Réveil brumeux, c’est rien que de le dire, j’avais l’impression que j’étais devenue aveugle car mon champ de vision ne dépassait pas un mètre.

Jamais une goutte de vin ne m’avait fait cet effet-là, encore est-il vrai que je ne m’étais pas contentée de quelques gouttes.

Une fois complètement éveillée, je constatais à mon grand soulagement que ma vue n’était nullement en cause, pas plus que le dépassement de ma dose de vin rouge habituelle.

Un brouillard épais et gras stagnait sur le boulevard le rendant encore plus effrayant qu’à l’accoutumée. Depuis quelques jours voulant rejouer la révolte de la commune de 1870 des bandes d’émeutiers mettaient le feu à divers bâtiments, grands magasins, bâtiments publics comme les hôtels de ville d’arrondissements. Personne n’étant plus là pour combattre ces sinistres, leurs fumées stagnaient sur la ville y entretenant une tenace odeur de bois brûlé. Je me suis empressée de refermer ma fenêtre en toussant comme une tuberculeuse.

Il n’y avait rien à faire que d’attendre que le vent se lève et chasse les miasmes.

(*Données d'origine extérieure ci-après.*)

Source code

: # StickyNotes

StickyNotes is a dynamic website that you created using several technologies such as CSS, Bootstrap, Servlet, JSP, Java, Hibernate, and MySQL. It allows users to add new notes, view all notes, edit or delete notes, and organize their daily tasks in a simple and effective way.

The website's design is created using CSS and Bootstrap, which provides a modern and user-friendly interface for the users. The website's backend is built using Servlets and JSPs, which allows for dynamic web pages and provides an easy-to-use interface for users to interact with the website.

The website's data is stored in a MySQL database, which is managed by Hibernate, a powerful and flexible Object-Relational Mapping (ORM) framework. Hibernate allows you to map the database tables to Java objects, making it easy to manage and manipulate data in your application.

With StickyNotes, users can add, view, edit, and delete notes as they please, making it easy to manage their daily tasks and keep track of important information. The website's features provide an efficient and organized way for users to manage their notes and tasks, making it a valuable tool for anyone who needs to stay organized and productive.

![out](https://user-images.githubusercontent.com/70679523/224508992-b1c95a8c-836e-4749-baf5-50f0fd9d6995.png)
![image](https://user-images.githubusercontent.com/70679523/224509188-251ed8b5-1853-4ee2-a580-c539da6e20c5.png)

Munie d’un bloc j’entrepris de récapituler tous les évènements auxquels je m’étais retrouvée mêlée à mon corps défendant ces dernières semaines.

Je rencontrais des difficultés à m’y retrouver pour classer mes souvenirs dans une colonne : normal ou paranormal. Ce qui m’arrivait était tellement surprenant que je finissais par ne plus rien y comprendre.

Est-ce que je subissais une sorte de sortilège dans lequel je n’avais joué aucun rôle ou au contraire étaient-ce mes pensées et mes comportements qui m’avaient transportée dans un monde parallèle.

Je ne sais pas, moi, mais me revenaient en mémoire tout ce que les anciens de la famille pouvaient raconter sur les filles qui se donnaient aux hommes en dehors du mariage. Elles devenaient soit hystériques agissant de plus en plus n’importe comment, se conduisant comme des débauchées ou au contraire, écrasées par leurs errances et le poids de leurs fautes elles sombraient dans ce qu’ils appelaient la langueur pour les dames et qu’aujourd’hui on dénommerait une dépression.

Je ne retrouvais pas mon cas dans ces définitions, je me souvenais juste d’une tante qui avait le pouvoir de chasser le feu, mais il ne fallait pas en parler hors de la maison, car même chez nous elle sentait le souffre.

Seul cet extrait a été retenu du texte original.